Cluster 5efdbd61-Healthcare organizations deploy ambient AI scribes and agentic clinical tools without standardized patient consent or opt-out mechanisms documents the same substitution in medical encounters. The doctor is in the room. So is an AI scribe transcribing, summarizing, and increasingly drafting clinical decisions. The patient was not asked whether they consented to that third party.
What the substitution actually does
The thing being routed around is consent. Residents do not consent to being modeled instead of asked. Voice actors do not consent to being cloned. Audiences do not consent to interacting with synthetic personas. Recipients do not consent to AI authoring the email. Patients do not consent to the AI scribe.
The norm forming says consent is not required because the affected human is being represented rather than impersonated. The model is supposedly speaking for the resident. The clone is supposedly inspired by the voice. The AI agent is supposedly operating an account, not pretending to be the person who owns it.
The distinction collapses on contact. What reaches you is the substitute regardless of which category the institution files it under.
The protective response is forming
A few norms in the corpus are pushing back at the architectural level rather than the disclosure level.
Cluster 57a01eab-Grant Citizens Visibility into Municipal AI Systems via Public Registries documents municipal algorithm registries that mandate public documentation of AI systems used in government services. The norm forming says citizens have a right to know which decisions affecting them are being made by which algorithmic systems. PI 0.59. Quiet, structural, building real infrastructure.
Cluster 518751f9-Establish Disability Community Documentation as Primary AI Harm Evidence documents disability rights organizations creating evidentiary infrastructure that treats community testimony and ADA complaint records as primary legal documentation of AI harm. The mechanism is significant. The affected community is being established as the authoritative witness to its own experience. PI 0.50.
Cluster a95031a9-ML practitioners treat objective functions and fairness criteria as political decisions requiring stakeholder input rather than technical specifications documents researchers naming the choices encoded in AI systems as political rather than purely technical. The implication is that affected stakeholders get to weigh in on what the system is optimizing for. PI 0.50.

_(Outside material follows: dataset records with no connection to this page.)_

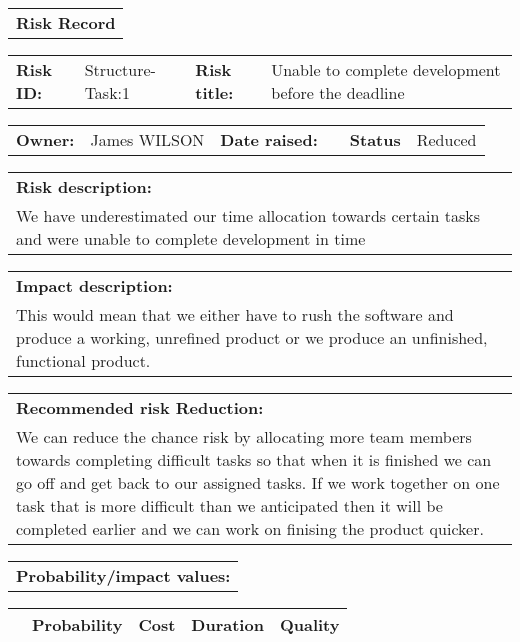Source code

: \begin{table}
	\begin{tabularx}{\textwidth}{| X |}
		\hline
		\textbf{Risk Record} \\
	\end{tabularx}
	\begin{tabularx}{\textwidth}{| l | X | l | X |}
		\hline
		\textbf{Risk ID:} & Structure-Task:1 & \textbf{Risk title:} & Unable to complete development before the deadline  \\
	\end{tabularx}
	\begin{tabularx}{\textwidth}{| l | X | l | X | l | X |}
		\hline
		\textbf{Owner:} & James WILSON & \textbf{Date raised:} &  & \textbf{Status} & Reduced \\
	\end{tabularx}
	\begin{tabularx}{\textwidth}{| X |}
		\hline
		\textbf{Risk description:} \\ We have underestimated our time allocation towards certain tasks and were unable to complete development in time \\
	\end{tabularx}
	\begin{tabularx}{\textwidth}{| X |}
		\hline
		\textbf{Impact description:} \\ This would mean that we either have to rush the software and produce a working, unrefined product or we produce an unfinished, functional product. \\
	\end{tabularx}
	\begin{tabularx}{\textwidth}{| X |}
		\hline
		\textbf{Recommended risk Reduction:} \\ We can reduce the chance risk by allocating more team members towards completing difficult tasks so that when it is finished we can go off and get back to our assigned tasks. If we work together on one task that is more difficult than we anticipated then it will be completed earlier and we can work on finising the product quicker. \\
	\end{tabularx}
	\begin{tabularx}{\textwidth}{| X |}
		\hline
		\textbf{Probability/impact values:} \\
	\end{tabularx}
	\begin{tabularx}{\textwidth}{| l | l | X | X | X |}
		\hline
		 &  \textbf{Probability} & \textbf{Cost} & \textbf{Duration} & \textbf{Quality} \\ \hline

\end{tabularx}
\end{table}
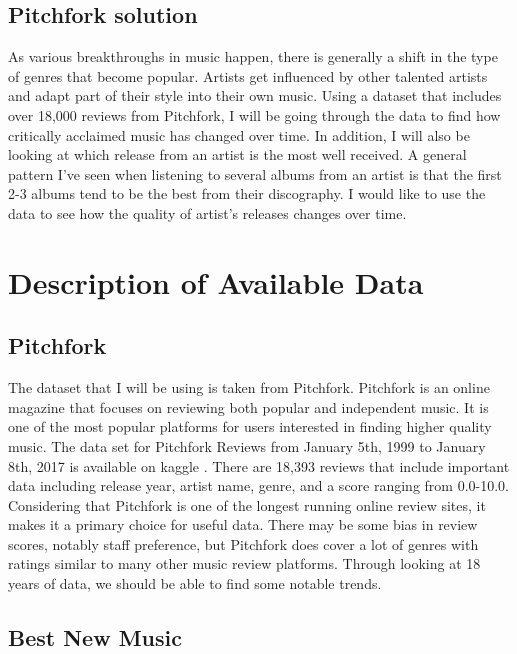 \documentclass{article}
\begin{document}
\hypertarget{pitchfork-solution}{%
\subsection{Pitchfork solution}\label{pitchfork-solution}}

As various breakthroughs in music happen, there is generally a shift in
the type of genres that become popular. Artists get influenced by other
talented artists and adapt part of their style into their own music.
Using a dataset that includes over 18,000 reviews from Pitchfork, I will
be going through the data to find how critically acclaimed music has
changed over time. In addition, I will also be looking at which release
from an artist is the most well received. A general pattern I've seen
when listening to several albums from an artist is that the first 2-3
albums tend to be the best from their discography. I would like to use
the data to see how the quality of artist's releases changes over time.

\hypertarget{description-of-available-data}{%
\section{Description of Available
Data}\label{description-of-available-data}}

\hypertarget{pitchfork}{%
\subsection{Pitchfork}\label{pitchfork}}

The dataset that I will be using is taken from Pitchfork. Pitchfork is
an online magazine that focuses on reviewing both popular and
independent music. It is one of the most popular platforms for users
interested in finding higher quality music. The data set for Pitchfork
Reviews from January 5th, 1999 to January 8th, 2017 is available on
kaggle \citep{kaggle}. There are 18,393 reviews that include important
data including release year, artist name, genre, and a score ranging
from 0.0-10.0. Considering that Pitchfork is one of the longest running
online review sites, it makes it a primary choice for useful data. There
may be some bias in review scores, notably staff preference, but
Pitchfork does cover a lot of genres with ratings similar to many other
music review platforms. Through looking at 18 years of data, we should
be able to find some notable trends.

\hypertarget{best-new-music}{%
\subsection{Best New Music}\label{best-new-music}}
\end{document}
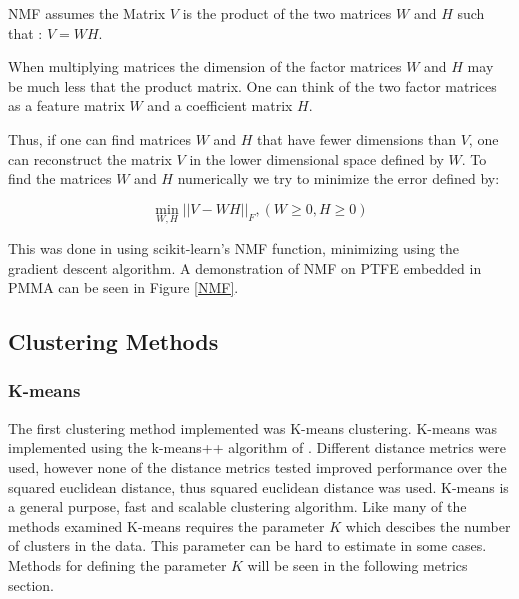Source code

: \documentclass[a4paper,11pt]{article}
\begin{document}
NMF assumes the Matrix $V$ is the product of the two matrices $W$ and $H$ such that : $V = WH$. 

When multiplying matrices the dimension of the factor matrices $W$ and $H$ may be much less that the product matrix. One can think of the two factor matrices as a feature matrix $W$ and a coefficient matrix $H$.

Thus, if one can find matrices $W$ and $H$ that have fewer dimensions than $V$, one can reconstruct the matrix $V$ in the lower dimensional space defined by $W$. To find the matrices $W$ and $H$ numerically we try to minimize the error defined by:

\begin{equation}
\min_{W,H} || V - WH ||_F, ( W \geq 0, H \geq 0 )
\end{equation}

This was done in using scikit-learn's NMF function, minimizing using the gradient descent algorithm. A demonstration of NMF on PTFE embedded in PMMA can be seen in Figure \ref{NMF}.

\subsection{Clustering Methods}

\subsubsection{K-means}

The first clustering method implemented was K-means clustering. K-means was implemented using the k-means++ algorithm of \cite{ArthurK-means++:Seeding}. Different distance metrics were used, however none of the distance metrics tested improved performance over the squared euclidean distance, thus squared euclidean distance was used. K-means is a general purpose, fast and scalable clustering algorithm. Like many of the methods examined K-means requires the parameter $K$ which descibes the number of clusters in the data. This parameter can be hard to estimate in some cases. Methods for defining the parameter $K$ will be seen in the following metrics section.
\end{document}
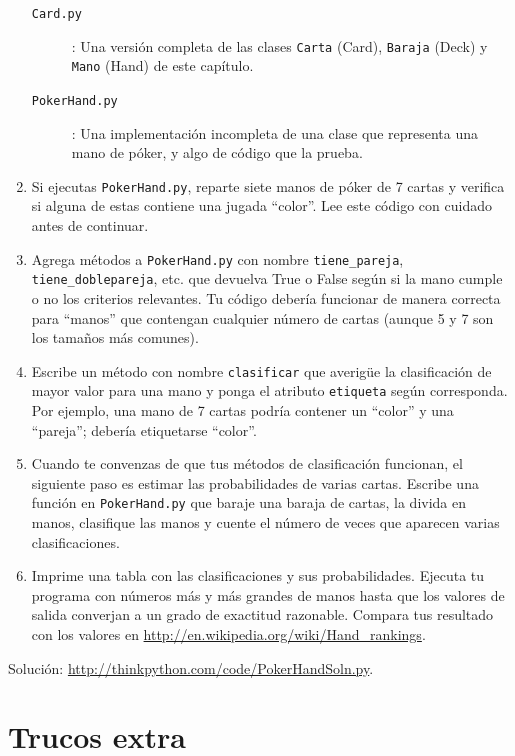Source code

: \documentclass[10pt]{book}
\begin{document}
\begin{exercise}
\begin{enumerate}
\begin{description}
\item[{\tt Card.py}]: Una versión completa de las clases {\tt Carta} (Card),
{\tt Baraja} (Deck) y {\tt Mano} (Hand) de este capítulo.

\item[{\tt PokerHand.py}]: Una implementación incompleta de una clase
que representa una mano de póker, y algo de código que la prueba.

\end{description}
%
\item Si ejecutas {\tt PokerHand.py}, reparte siete manos de póker de 7 cartas
y verifica si alguna de estas contiene una jugada ``color''.  Lee este
código con cuidado antes de continuar.

\item Agrega métodos a {\tt PokerHand.py} con nombre \verb"tiene_pareja",
\verb"tiene_doblepareja", etc. que devuelva True o False según si
la mano cumple o no los criterios relevantes.  Tu código debería
funcionar de manera correcta para ``manos'' que contengan cualquier número de cartas
(aunque 5 y 7 son los tamaños más comunes).

\item Escribe un método con nombre {\tt clasificar} que averigüe
la clasificación de mayor valor para una mano y ponga el atributo
{\tt etiqueta} según corresponda.  Por ejemplo, una mano de 7 cartas
podría contener un ``color'' y una ``pareja''; debería etiquetarse ``color''.

\item Cuando te convenzas de que tus métodos de clasificación
funcionan, el siguiente paso es estimar las probabilidades de varias
cartas.  Escribe una función en {\tt PokerHand.py} que baraje una baraja de
cartas, la divida en manos, clasifique las manos y cuente el
número de veces que aparecen varias clasificaciones.

\item Imprime una tabla con las clasificaciones y sus probabilidades.
Ejecuta tu programa con números más y más grandes de manos hasta que los
valores de salida converjan a un grado de exactitud razonable.  Compara
tus resultado con los valores en \url{http://en.wikipedia.org/wiki/Hand_rankings}.

\end{enumerate}

Solución: \url{http://thinkpython.com/code/PokerHandSoln.py}.
\end{exercise}


\chapter{Trucos extra}
\end{document}
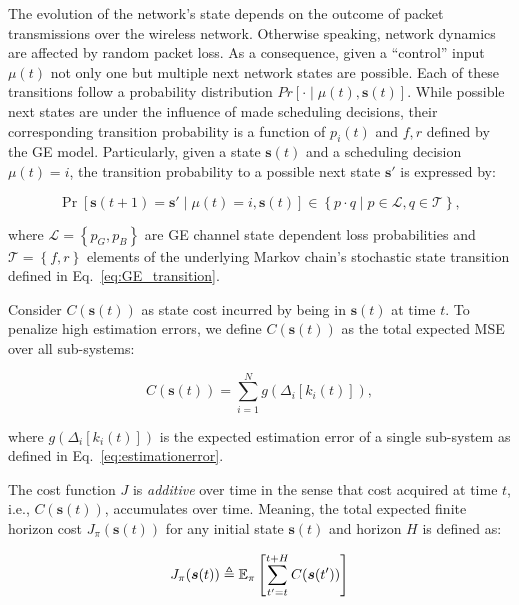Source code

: The evolution of the network's state depends on the outcome of packet
transmissions over the wireless network. Otherwise speaking, network dynamics
are affected by random packet loss. As a consequence, given a ``control'' input
$\mu(t)$ not only one but multiple next network states are possible. Each of
these transitions follow a probability distribution $Pr\left[\cdot\mid\mu(t),
\boldsymbol{s}(t) \right]$. While possible next states are under the influence
of made scheduling decisions, their corresponding transition probability is a
function of $p_i(t)$ and $f,r$ defined by the GE model. Particularly, given a
state $\boldsymbol{s}(t)$ and a scheduling decision $\mu(t)=i$, the transition
probability to a possible next state $\boldsymbol{s'}$ is expressed by:

\begin{equation}
  \label{eq:transition}
  \Pr \left[ \boldsymbol{s}(t+1)=\boldsymbol{s}' \mid \mu(t)=i,\boldsymbol{s}(t)
  \right] \in \left\{ p \cdot q \mid p\in\mathcal{L},q\in\mathcal{T} \right\},
\end{equation}

where $\mathcal{L}=\left\{p_G,p_B\right\}$ are GE channel state dependent loss
probabilities and $\mathcal{T}=\left\{f,r\right\}$ elements of the underlying
Markov chain's stochastic state transition defined in
Eq.~\eqref{eq:GE_transition}.

Consider $C(\boldsymbol{s}(t))$ as state cost incurred by being in
$\boldsymbol{s}(t)$ at time $t$. To penalize high estimation errors, we define
$C(\boldsymbol{s}(t))$ as the total expected MSE over all sub-systems:

\begin{equation}
  \label{eq:gfunction}
  C(\boldsymbol{s}(t)) =  \sum_{i=1}^{N}  g(\Delta_i[k_i(t)]),
\end{equation}

where $g(\Delta_i[k_i(t)])$ is the expected estimation error of a single
sub-system as defined in Eq.~\eqref{eq:estimationerror}. 

The cost function $J$ is \textit{additive} over time in the sense that cost
acquired at time $t$, i.e., $C(\boldsymbol{s}(t))$, accumulates over time.
Meaning, the total expected finite horizon cost $J_{\pi}(\boldsymbol{s} (t))$
for any initial state $\boldsymbol{s}(t)$ and horizon $H$ is defined as:

\begin{equation}
  \label{eq:horizoncost}	
  J_\pi(\boldsymbol{s}(t)) \triangleq \mathbb{E}_\pi \left[ \sum_{t' = t }^{t + H} C(\boldsymbol{s}(t')) \right] 
\end{equation}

These three norms share an underlying claim. The affected population is the authoritative source of input about decisions affecting them. The model is not.
The decision underneath
The substitution norm reveals what the institution thought the human was for. If the resident could be replaced by a synthetic population, the institution was treating the consultation as a procedural checkpoint rather than a democratic input. If the voice can be cloned without consent, the artist was treated as a source of training data rather than a person. If the patient can be transcribed by AI scribes without disclosure, the patient was a record-generating event rather than a participant.
Each substitution is a vote about what the affected human was contributing in the first place. The institution that substitutes the human reveals that it valued the artifact the human produced.
The protective response is the human reasserting that the artifact and the human were never separable. Municipal registries say citizens get to see the model and contest it. Disability community testimony says the affected population is the authoritative source. ML stakeholder consultation says the people on the receiving end of optimization decisions get to weigh in on what is being optimized.
Watch which substitution gets contested first. The substitutions that pass quietly tell you what the affected human was already considered expendable for.
— Zach, see you in the cluster pages.